Find the line containing "1) RNN - MLP Similarity" in the listing below. Repeat it exactly, along with each following line up to and including the one containing "7) Data Science WorkFlow".
....................
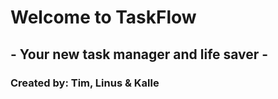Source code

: # Welcome to TaskFlow 
## - Your new task manager and life saver -

### Created by: Tim, Linus & Kalle
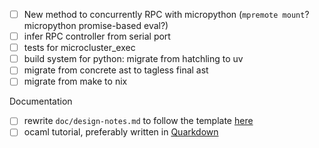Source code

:- [ ] New method to concurrently RPC with micropython (`mpremote mount`? micropython promise-based eval?)
- [ ] infer RPC controller from serial port
- [ ] tests for microcluster_exec
- [ ] build system for python: migrate from hatchling to uv
- [ ] migrate from concrete ast to tagless final ast
- [ ] migrate from make to nix

Documentation
- [ ] rewrite `doc/design-notes.md` to follow the template [here](https://gist.github.com/kinten108101/1436f0545ffba9f40125153aa66fe915)
- [ ] ocaml tutorial, preferably written in [Quarkdown](https://github.com/iamgio/quarkdown)

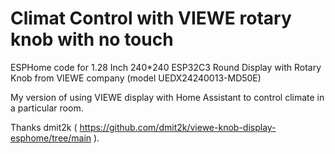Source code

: # Climat Control with VIEWE rotary knob with no touch
ESPHome code for 1.28 Inch 240*240 ESP32C3 Round Display with Rotary Knob from VIEWE company (model UEDX24240013-MD50E)

My version of using VIEWE display with Home Assistant to control climate in a particular room.

Thanks dmit2k ( https://github.com/dmit2k/viewe-knob-display-esphome/tree/main ).
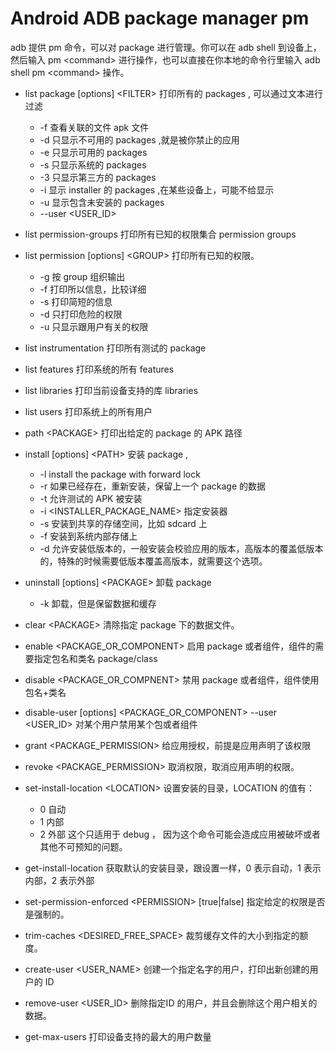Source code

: # Android ADB package manager pm

adb 提供 pm 命令，可以对 package 进行管理。你可以在 adb shell 到设备上，然后输入 pm \<command\> 进行操作，也可以直接在你本地的命令行里输入 adb shell pm \<command\> 操作。

 - list package [options] \<FILTER\>
    打印所有的 packages , 可以通过文本进行过滤
    - -f 查看关联的文件 apk 文件
    - -d 只显示不可用的 packages ,就是被你禁止的应用
    - -e 只显示可用的 packages
    - -s 只显示系统的 packages
    - -3 只显示第三方的 packages
    - -i 显示 installer 的 packages ,在某些设备上，可能不给显示
    - -u 显示包含未安装的 packages
    - --user <USER_ID> 

 - list permission-groups
    打印所有已知的权限集合 permission groups

 - list permission [options] \<GROUP\>
    打印所有已知的权限。
    - -g 按 group 组织输出
    - -f 打印所以信息，比较详细
    - -s 打印简短的信息
    - -d 只打印危险的权限
    - -u 只显示跟用户有关的权限

 - list instrumentation
    打印所有测试的 package

 - list features
    打印系统的所有 features

 - list libraries
    打印当前设备支持的库 libraries

 - list users
    打印系统上的所有用户

 - path \<PACKAGE\> 
    打印出给定的 package 的 APK 路径
    
 - install [options] \<PATH\>
    安装 package ,
    - -l install the package with forward lock
    - -r 如果已经存在，重新安装，保留上一个 package 的数据
    - -t 允许测试的 APK 被安装
    - -i <INSTALLER_PACKAGE_NAME> 指定安装器
    - -s 安装到共享的存储空间，比如 sdcard 上
    - -f 安装到系统内部存储上
    - -d 允许安装低版本的，一般安装会校验应用的版本，高版本的覆盖低版本的，特殊的时候需要低版本覆盖高版本，就需要这个选项。

 - uninstall [options] \<PACKAGE\>
    卸载 package
    - -k 卸载，但是保留数据和缓存

 - clear \<PACKAGE\>
    清除指定 package 下的数据文件。

 - enable \<PACKAGE_OR_COMPONENT\> 
    启用 package 或者组件，组件的需要指定包名和类名 package/class

 - disable \<PACKAGE_OR_COMPNENT\>
    禁用 package 或者组件，组件使用包名+类名
 
 - disable-user [options] \<PACKAGE_OR_COMPONENT\>
    --user <USER_ID> 对某个用户禁用某个包或者组件

 - grant \<PACKAGE_PERMISSION\>
    给应用授权，前提是应用声明了该权限

 - revoke \<PACKAGE_PERMISSION\>
    取消权限，取消应用声明的权限。

 - set-install-location \<LOCATION\>
    设置安装的目录，LOCATION 的值有：
    - 0 自动
    - 1 内部
    - 2 外部
    这个只适用于 debug ， 因为这个命令可能会造成应用被破坏或者其他不可预知的问题。
 
 - get-install-location
    获取默认的安装目录，跟设置一样，0 表示自动，1 表示内部，2 表示外部

 - set-permission-enforced \<PERMISSION\> [true|false]
    指定给定的权限是否是强制的。

 - trim-caches \<DESIRED_FREE_SPACE\>
    裁剪缓存文件的大小到指定的额度。

 - create-user \<USER_NAME\>
    创建一个指定名字的用户，打印出新创建的用户的 ID

 - remove-user \<USER_ID\>
    删除指定ID 的用户，并且会删除这个用户相关的数据。

 - get-max-users
    打印设备支持的最大的用户数量


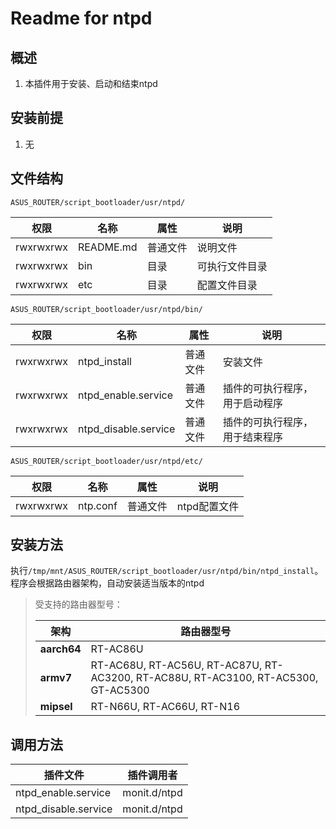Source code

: # Readme for ntpd

## 概述

1. 本插件用于安装、启动和结束ntpd

## 安装前提

1. 无

## 文件结构

`ASUS_ROUTER/script_bootloader/usr/ntpd/`

| 权限      | 名称      | 属性     | 说明     |
| --------- | --------  | -------- | -------- |
| rwxrwxrwx | README.md | 普通文件 | 说明文件 |
| rwxrwxrwx | bin       | 目录     | 可执行文件目录 |
| rwxrwxrwx | etc       | 目录     | 配置文件目录 |

`ASUS_ROUTER/script_bootloader/usr/ntpd/bin/`

| 权限      | 名称                     | 属性     | 说明                           |
| --------- | ------------------------ | -------- | ------------------------------ |
| rwxrwxrwx | ntpd_install             | 普通文件 | 安装文件                       |
| rwxrwxrwx | ntpd_enable.service      | 普通文件 | 插件的可执行程序，用于启动程序 |
| rwxrwxrwx | ntpd_disable.service     | 普通文件 | 插件的可执行程序，用于结束程序 |

`ASUS_ROUTER/script_bootloader/usr/ntpd/etc/`

| 权限      | 名称          | 属性     | 说明                 |
| --------- | ------------- | -------- | -------------------- |
| rwxrwxrwx | ntp.conf      | 普通文件 | ntpd配置文件         |

## 安装方法

执行`/tmp/mnt/ASUS_ROUTER/script_bootloader/usr/ntpd/bin/ntpd_install`。程序会根据路由器架构，自动安装适当版本的ntpd

   > 受支持的路由器型号：
   >
   > | 架构        | 路由器型号                                                   |
   > | ----------- | ------------------------------------------------------------ |
   > | **aarch64** | RT-AC86U                                                     |
   > | **armv7**   | RT-AC68U, RT-AC56U, RT-AC87U, RT-AC3200, RT-AC88U, RT-AC3100, RT-AC5300, GT-AC5300 |
   > | **mipsel**  | RT-N66U, RT-AC66U, RT-N16                                    |

## 调用方法

| 插件文件               | 插件调用者     |
| ---------------------- | -------------- |
| ntpd_enable.service    | monit.d/ntpd   |
| ntpd_disable.service   | monit.d/ntpd   |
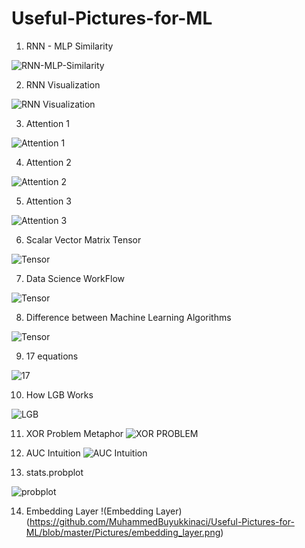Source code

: # Useful-Pictures-for-ML

1) RNN - MLP Similarity

![RNN-MLP-Similarity](https://3.bp.blogspot.com/-POaZkgiUocQ/Vvce_uevIuI/AAAAAAABHtk/Aqq2KS67GnM6K7Jq0K-RZVFkQWSB2aX1A/s1600/RNN3.png)

2) RNN Visualization

![RNN Visualization](https://github.com/MuhammedBuyukkinaci/Useful-Pictures-for-ML/blob/master/Pictures/Screenshot%20from%202018-12-31%2014-51-26.png)

3) Attention 1

![Attention 1](https://github.com/MuhammedBuyukkinaci/Useful-Pictures-for-ML/blob/master/Pictures/attention.png)

4) Attention 2

![Attention 2](https://github.com/MuhammedBuyukkinaci/Useful-Pictures-for-ML/blob/master/Pictures/attention_mechanism.png)

5) Attention 3

![Attention 3](https://github.com/MuhammedBuyukkinaci/Useful-Pictures-for-ML/blob/master/Pictures/attention_model.png)

6) Scalar Vector Matrix Tensor

![Tensor](https://github.com/MuhammedBuyukkinaci/Useful-Pictures-for-ML/blob/master/Pictures/tensor_diff.png)

7) Data Science WorkFlow

![Tensor](https://github.com/MuhammedBuyukkinaci/Useful-Pictures-for-ML/blob/master/Pictures/workflow2.png)

8) Difference between Machine Learning Algorithms

![Tensor](https://github.com/MuhammedBuyukkinaci/Useful-Pictures-for-ML/blob/master/Pictures/diff_ml.png)

9) 17 equations

![17](https://github.com/MuhammedBuyukkinaci/Useful-Pictures-for-ML/blob/master/Pictures/17_equations.jpg)

10) How LGB Works

![LGB](https://github.com/MuhammedBuyukkinaci/Useful-Pictures-for-ML/blob/master/Pictures/how_lgb_works.png)

11) XOR Problem Metaphor
![XOR PROBLEM](https://github.com/MuhammedBuyukkinaci/Useful-Pictures-for-ML/blob/master/Pictures/Screenshot%20from%202019-06-03%2011-01-08.png)

12) AUC Intuition
![AUC Intuition](https://github.com/MuhammedBuyukkinaci/Useful-Pictures-for-ML/blob/master/Pictures/auc_intuition.png)

13) stats.probplot

![probplot](https://github.com/MuhammedBuyukkinaci/Useful-Pictures-for-ML/blob/master/Pictures/statsplot.png)

14) Embedding Layer
!(Embedding Layer)(https://github.com/MuhammedBuyukkinaci/Useful-Pictures-for-ML/blob/master/Pictures/embedding_layer.png)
....................
▶ [Response to the task]
1) RNN - MLP Similarity

![RNN-MLP-Similarity](https://3.bp.blogspot.com/-POaZkgiUocQ/Vvce_uevIuI/AAAAAAABHtk/Aqq2KS67GnM6K7Jq0K-RZVFkQWSB2aX1A/s1600/RNN3.png)

2) RNN Visualization

![RNN Visualization](https://github.com/MuhammedBuyukkinaci/Useful-Pictures-for-ML/blob/master/Pictures/Screenshot%20from%202018-12-31%2014-51-26.png)

3) Attention 1

![Attention 1](https://github.com/MuhammedBuyukkinaci/Useful-Pictures-for-ML/blob/master/Pictures/attention.png)

4) Attention 2

![Attention 2](https://github.com/MuhammedBuyukkinaci/Useful-Pictures-for-ML/blob/master/Pictures/attention_mechanism.png)

5) Attention 3

![Attention 3](https://github.com/MuhammedBuyukkinaci/Useful-Pictures-for-ML/blob/master/Pictures/attention_model.png)

6) Scalar Vector Matrix Tensor

![Tensor](https://github.com/MuhammedBuyukkinaci/Useful-Pictures-for-ML/blob/master/Pictures/tensor_diff.png)

7) Data Science WorkFlow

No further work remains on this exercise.